WHAT IS EXPECTED
An exact copy of the records below is needed, with every picture left out.

RECORDS PROVIDED
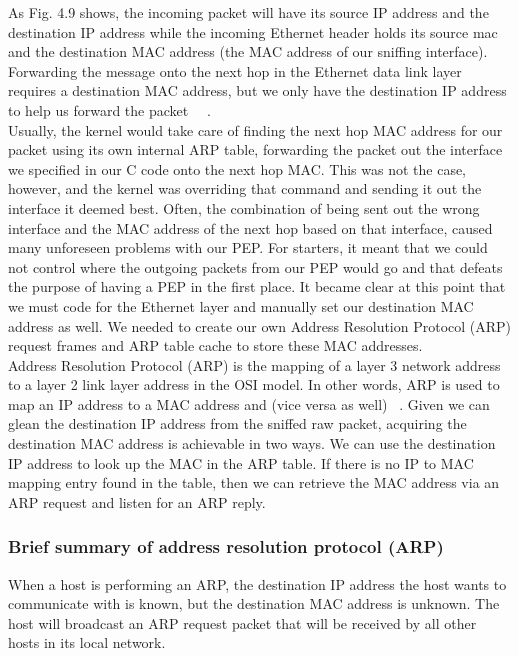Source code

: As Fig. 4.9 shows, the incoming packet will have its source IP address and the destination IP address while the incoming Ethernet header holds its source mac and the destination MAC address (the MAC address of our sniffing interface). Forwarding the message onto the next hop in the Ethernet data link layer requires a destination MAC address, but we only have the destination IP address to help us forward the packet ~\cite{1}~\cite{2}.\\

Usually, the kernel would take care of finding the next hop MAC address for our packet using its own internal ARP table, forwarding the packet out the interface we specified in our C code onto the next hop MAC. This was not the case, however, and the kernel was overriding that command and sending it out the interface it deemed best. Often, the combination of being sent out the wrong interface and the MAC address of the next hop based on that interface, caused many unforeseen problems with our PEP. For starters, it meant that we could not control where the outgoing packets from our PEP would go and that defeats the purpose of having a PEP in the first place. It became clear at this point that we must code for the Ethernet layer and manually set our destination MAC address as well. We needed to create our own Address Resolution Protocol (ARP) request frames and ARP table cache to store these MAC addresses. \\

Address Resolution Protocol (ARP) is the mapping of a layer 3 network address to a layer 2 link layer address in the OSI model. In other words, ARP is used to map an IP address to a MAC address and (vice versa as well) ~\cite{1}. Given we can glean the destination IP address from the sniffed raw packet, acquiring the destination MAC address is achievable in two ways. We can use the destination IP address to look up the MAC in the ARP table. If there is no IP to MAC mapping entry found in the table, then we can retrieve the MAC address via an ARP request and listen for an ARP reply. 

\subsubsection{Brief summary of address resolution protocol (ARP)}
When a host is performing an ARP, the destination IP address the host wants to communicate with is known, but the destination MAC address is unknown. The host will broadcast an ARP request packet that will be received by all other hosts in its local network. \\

SOLVED EXERCISE
Source code

: As Fig. 4.9 shows, the incoming packet will have its source IP address and the destination IP address while the incoming Ethernet header holds its source mac and the destination MAC address (the MAC address of our sniffing interface). Forwarding the message onto the next hop in the Ethernet data link layer requires a destination MAC address, but we only have the destination IP address to help us forward the packet ~\cite{1}~\cite{2}.\\

Usually, the kernel would take care of finding the next hop MAC address for our packet using its own internal ARP table, forwarding the packet out the interface we specified in our C code onto the next hop MAC. This was not the case, however, and the kernel was overriding that command and sending it out the interface it deemed best. Often, the combination of being sent out the wrong interface and the MAC address of the next hop based on that interface, caused many unforeseen problems with our PEP. For starters, it meant that we could not control where the outgoing packets from our PEP would go and that defeats the purpose of having a PEP in the first place. It became clear at this point that we must code for the Ethernet layer and manually set our destination MAC address as well. We needed to create our own Address Resolution Protocol (ARP) request frames and ARP table cache to store these MAC addresses. \\

Address Resolution Protocol (ARP) is the mapping of a layer 3 network address to a layer 2 link layer address in the OSI model. In other words, ARP is used to map an IP address to a MAC address and (vice versa as well) ~\cite{1}. Given we can glean the destination IP address from the sniffed raw packet, acquiring the destination MAC address is achievable in two ways. We can use the destination IP address to look up the MAC in the ARP table. If there is no IP to MAC mapping entry found in the table, then we can retrieve the MAC address via an ARP request and listen for an ARP reply. 

\subsubsection{Brief summary of address resolution protocol (ARP)}
When a host is performing an ARP, the destination IP address the host wants to communicate with is known, but the destination MAC address is unknown. The host will broadcast an ARP request packet that will be received by all other hosts in its local network. \\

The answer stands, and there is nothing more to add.